- [YOUR TASK]
Once the pictures are removed, return each record below exactly as written.

--- START ---

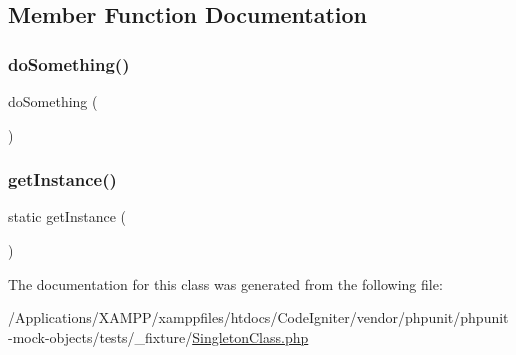 \subsection{Member Function Documentation}
\mbox{\label{class_singleton_class_abe91a8abe16159c0096d570ee6ccc985}} 
\subsubsection{\texorpdfstring{do\+Something()}{doSomething()}}
{\footnotesize\ttfamily do\+Something (\begin{DoxyParamCaption}{ }\end{DoxyParamCaption})}

\mbox{\label{class_singleton_class_ac93fbec81f07e5d15f80db907e63dc10}} 
\subsubsection{\texorpdfstring{get\+Instance()}{getInstance()}}
{\footnotesize\ttfamily static get\+Instance (\begin{DoxyParamCaption}{ }\end{DoxyParamCaption})\hspace{0.3cm}{\ttfamily [static]}}



The documentation for this class was generated from the following file\+:\begin{DoxyCompactItemize}
\item 
/\+Applications/\+X\+A\+M\+P\+P/xamppfiles/htdocs/\+Code\+Igniter/vendor/phpunit/phpunit-\/mock-\/objects/tests/\+\_\+fixture/\mbox{\hyperlink{_singleton_class_8php}{Singleton\+Class.\+php}}\end{DoxyCompactItemize}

--- END ---

- [EXERCISE OUTPUT]
 \subsection{Member Function Documentation}
\mbox{\label{class_singleton_class_abe91a8abe16159c0096d570ee6ccc985}} 
\subsubsection{\texorpdfstring{do\+Something()}{doSomething()}}
{\footnotesize\ttfamily do\+Something (\begin{DoxyParamCaption}{ }\end{DoxyParamCaption})}

\mbox{\label{class_singleton_class_ac93fbec81f07e5d15f80db907e63dc10}} 
\subsubsection{\texorpdfstring{get\+Instance()}{getInstance()}}
{\footnotesize\ttfamily static get\+Instance (\begin{DoxyParamCaption}{ }\end{DoxyParamCaption})\hspace{0.3cm}{\ttfamily [static]}}



The documentation for this class was generated from the following file\+:\begin{DoxyCompactItemize}
\item 
/\+Applications/\+X\+A\+M\+P\+P/xamppfiles/htdocs/\+Code\+Igniter/vendor/phpunit/phpunit-\/mock-\/objects/tests/\+\_\+fixture/\mbox{\hyperlink{_singleton_class_8php}{Singleton\+Class.\+php}}\end{DoxyCompactItemize}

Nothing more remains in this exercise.